- TASK GOAL:
Return only how many lines in the data include the string "поверхностей".
____ RECORDS FOR PROCESSING
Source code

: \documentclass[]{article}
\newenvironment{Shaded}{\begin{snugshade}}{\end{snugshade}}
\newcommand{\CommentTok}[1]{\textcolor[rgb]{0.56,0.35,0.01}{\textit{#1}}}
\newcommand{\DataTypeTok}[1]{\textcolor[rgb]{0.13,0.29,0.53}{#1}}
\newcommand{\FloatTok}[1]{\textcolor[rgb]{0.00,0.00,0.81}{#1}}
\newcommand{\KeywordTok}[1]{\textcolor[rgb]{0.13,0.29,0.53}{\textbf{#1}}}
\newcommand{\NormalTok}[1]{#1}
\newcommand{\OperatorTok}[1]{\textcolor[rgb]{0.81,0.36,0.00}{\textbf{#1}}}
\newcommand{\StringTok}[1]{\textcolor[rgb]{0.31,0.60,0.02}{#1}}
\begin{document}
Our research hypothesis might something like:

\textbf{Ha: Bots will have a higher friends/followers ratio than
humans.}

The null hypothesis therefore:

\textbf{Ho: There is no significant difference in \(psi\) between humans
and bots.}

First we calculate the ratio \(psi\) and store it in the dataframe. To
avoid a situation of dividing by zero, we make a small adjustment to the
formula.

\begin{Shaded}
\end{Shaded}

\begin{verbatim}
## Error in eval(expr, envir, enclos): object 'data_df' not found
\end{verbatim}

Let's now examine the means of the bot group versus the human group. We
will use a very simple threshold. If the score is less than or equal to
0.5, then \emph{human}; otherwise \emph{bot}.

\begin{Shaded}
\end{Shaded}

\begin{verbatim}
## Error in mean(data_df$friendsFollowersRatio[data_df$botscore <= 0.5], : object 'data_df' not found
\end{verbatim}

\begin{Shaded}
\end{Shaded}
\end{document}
________
____ RECORDS FOR PROCESSING
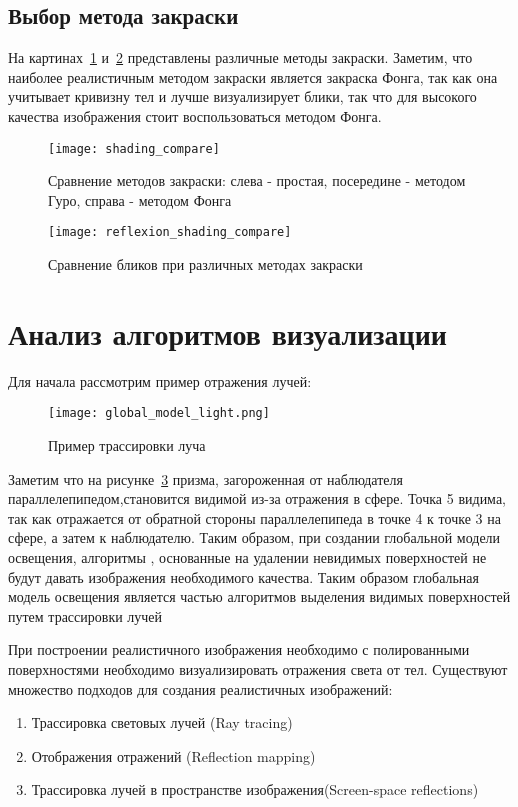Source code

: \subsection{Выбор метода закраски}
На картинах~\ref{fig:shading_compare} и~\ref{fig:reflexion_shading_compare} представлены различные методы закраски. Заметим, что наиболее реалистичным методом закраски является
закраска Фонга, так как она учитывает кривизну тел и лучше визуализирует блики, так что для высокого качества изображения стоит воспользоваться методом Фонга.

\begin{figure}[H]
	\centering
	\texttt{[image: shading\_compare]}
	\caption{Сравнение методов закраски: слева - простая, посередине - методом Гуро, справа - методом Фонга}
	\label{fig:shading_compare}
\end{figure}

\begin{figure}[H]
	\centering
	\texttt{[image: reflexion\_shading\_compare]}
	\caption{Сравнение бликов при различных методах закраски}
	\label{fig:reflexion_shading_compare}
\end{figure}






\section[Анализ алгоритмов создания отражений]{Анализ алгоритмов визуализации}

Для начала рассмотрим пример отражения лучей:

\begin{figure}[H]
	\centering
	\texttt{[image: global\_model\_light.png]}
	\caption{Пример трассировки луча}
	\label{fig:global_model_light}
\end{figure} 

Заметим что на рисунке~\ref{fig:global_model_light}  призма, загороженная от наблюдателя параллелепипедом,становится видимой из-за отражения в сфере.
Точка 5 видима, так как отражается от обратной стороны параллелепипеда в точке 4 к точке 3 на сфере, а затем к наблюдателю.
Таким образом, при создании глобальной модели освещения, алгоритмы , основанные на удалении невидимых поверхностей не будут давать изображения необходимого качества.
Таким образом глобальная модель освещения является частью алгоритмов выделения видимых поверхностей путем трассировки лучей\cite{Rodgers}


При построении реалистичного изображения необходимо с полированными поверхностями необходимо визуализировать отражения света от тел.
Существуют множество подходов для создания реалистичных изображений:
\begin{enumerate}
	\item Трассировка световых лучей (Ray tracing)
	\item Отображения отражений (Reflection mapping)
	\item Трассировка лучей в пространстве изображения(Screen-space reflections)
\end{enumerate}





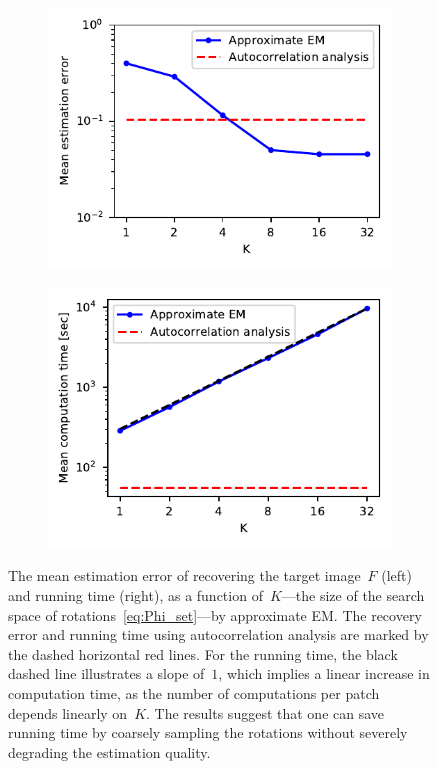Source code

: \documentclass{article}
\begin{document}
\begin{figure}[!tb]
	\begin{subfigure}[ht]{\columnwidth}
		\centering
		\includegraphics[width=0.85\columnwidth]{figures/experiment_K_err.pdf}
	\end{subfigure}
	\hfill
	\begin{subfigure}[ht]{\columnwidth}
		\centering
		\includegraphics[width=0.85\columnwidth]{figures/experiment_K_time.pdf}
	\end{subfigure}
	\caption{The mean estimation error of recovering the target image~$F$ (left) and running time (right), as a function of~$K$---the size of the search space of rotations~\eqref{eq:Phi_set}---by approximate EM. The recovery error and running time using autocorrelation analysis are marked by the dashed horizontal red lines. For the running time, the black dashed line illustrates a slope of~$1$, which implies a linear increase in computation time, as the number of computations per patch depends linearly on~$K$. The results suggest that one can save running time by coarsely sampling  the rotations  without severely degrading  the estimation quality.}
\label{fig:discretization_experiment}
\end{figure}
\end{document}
________
- YOUR SOLUTION:
2